**Exercise details**
Pick every line out of the entries below that has the string "ここでは", and copy it.

Records from a data source
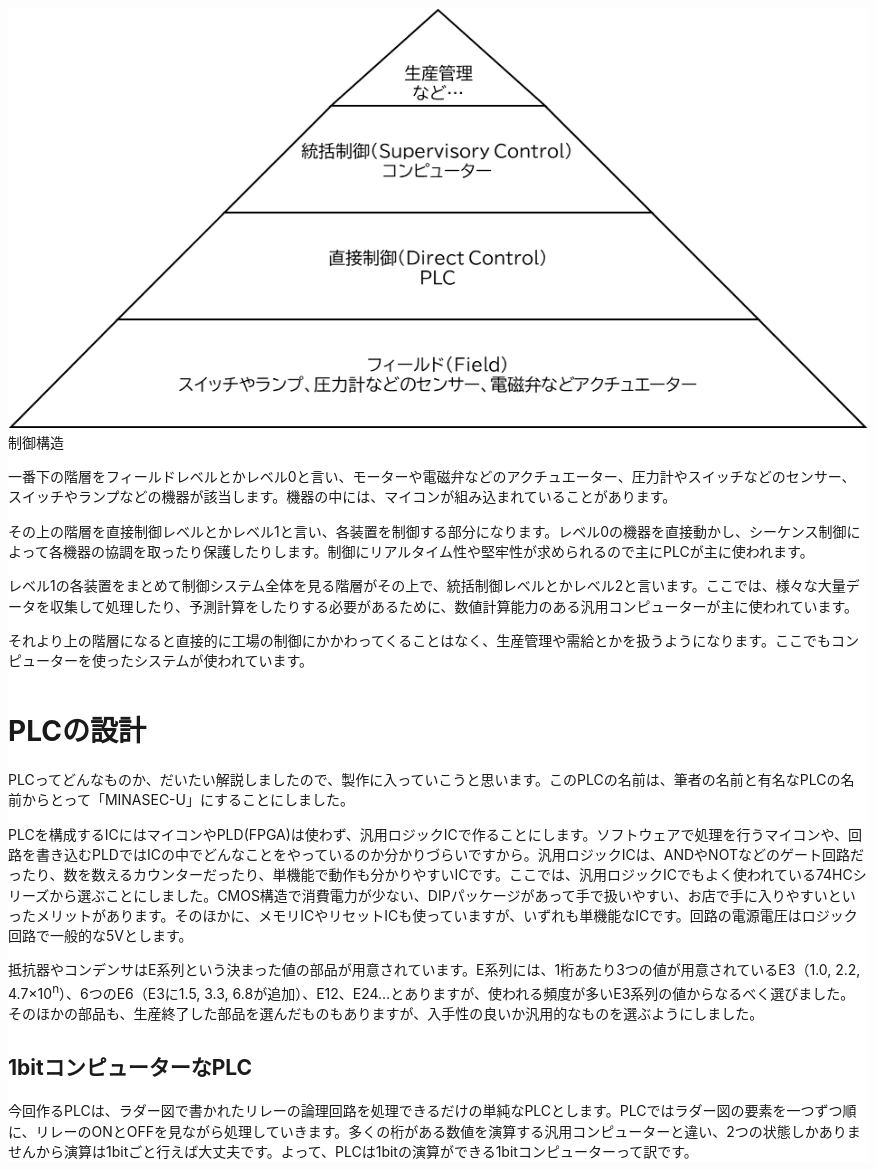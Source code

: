 <img src="./image/img-007.png" alt="">
<figcaption>制御構造</figcaption>
</figure>

一番下の階層をフィールドレベルとかレベル0と言い、モーターや電磁弁などのアクチュエーター、圧力計やスイッチなどのセンサー、スイッチやランプなどの機器が該当します。機器の中には、マイコンが組み込まれていることがあります。

その上の階層を直接制御レベルとかレベル1と言い、各装置を制御する部分になります。レベル0の機器を直接動かし、シーケンス制御によって各機器の協調を取ったり保護したりします。制御にリアルタイム性や堅牢性が求められるので主にPLCが主に使われます。

レベル1の各装置をまとめて制御システム全体を見る階層がその上で、統括制御レベルとかレベル2と言います。ここでは、様々な大量データを収集して処理したり、予測計算をしたりする必要があるために、数値計算能力のある汎用コンピューターが主に使われています。

それより上の階層になると直接的に工場の制御にかかわってくることはなく、生産管理や需給とかを扱うようになります。ここでもコンピューターを使ったシステムが使われています。

# PLCの設計

PLCってどんなものか、だいたい解説しましたので、製作に入っていこうと思います。このPLCの名前は、筆者の名前と有名なPLCの名前からとって「MINASEC-U」にすることにしました。

PLCを構成するICにはマイコンやPLD(FPGA)は使わず、汎用ロジックICで作ることにします。ソフトウェアで処理を行うマイコンや、回路を書き込むPLDではICの中でどんなことをやっているのか分かりづらいですから。汎用ロジックICは、ANDやNOTなどのゲート回路だったり、数を数えるカウンターだったり、単機能で動作も分かりやすいICです。ここでは、汎用ロジックICでもよく使われている74HCシリーズから選ぶことにしました。CMOS構造で消費電力が少ない、DIPパッケージがあって手で扱いやすい、お店で手に入りやすいといったメリットがあります。そのほかに、メモリICやリセットICも使っていますが、いずれも単機能なICです。回路の電源電圧はロジック回路で一般的な5Vとします。

抵抗器やコンデンサはE系列という決まった値の部品が用意されています。E系列には、1桁あたり3つの値が用意されているE3（1.0, 2.2, 4.7×10<sup>n</sup>）、6つのE6（E3に1.5, 3.3, 6.8が追加）、E12、E24…とありますが、使われる頻度が多いE3系列の値からなるべく選びました。そのほかの部品も、生産終了した部品を選んだものもありますが、入手性の良いか汎用的なものを選ぶようにしました。

## 1bitコンピューターなPLC

今回作るPLCは、ラダー図で書かれたリレーの論理回路を処理できるだけの単純なPLCとします。PLCではラダー図の要素を一つずつ順に、リレーのONとOFFを見ながら処理していきます。多くの桁がある数値を演算する汎用コンピューターと違い、2つの状態しかありませんから演算は1bitごと行えば大丈夫です。よって、PLCは1bitの演算ができる1bitコンピューターって訳です。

**Task response**
レベル1の各装置をまとめて制御システム全体を見る階層がその上で、統括制御レベルとかレベル2と言います。ここでは、様々な大量データを収集して処理したり、予測計算をしたりする必要があるために、数値計算能力のある汎用コンピューターが主に使われています。
PLCを構成するICにはマイコンやPLD(FPGA)は使わず、汎用ロジックICで作ることにします。ソフトウェアで処理を行うマイコンや、回路を書き込むPLDではICの中でどんなことをやっているのか分かりづらいですから。汎用ロジックICは、ANDやNOTなどのゲート回路だったり、数を数えるカウンターだったり、単機能で動作も分かりやすいICです。ここでは、汎用ロジックICでもよく使われている74HCシリーズから選ぶことにしました。CMOS構造で消費電力が少ない、DIPパッケージがあって手で扱いやすい、お店で手に入りやすいといったメリットがあります。そのほかに、メモリICやリセットICも使っていますが、いずれも単機能なICです。回路の電源電圧はロジック回路で一般的な5Vとします。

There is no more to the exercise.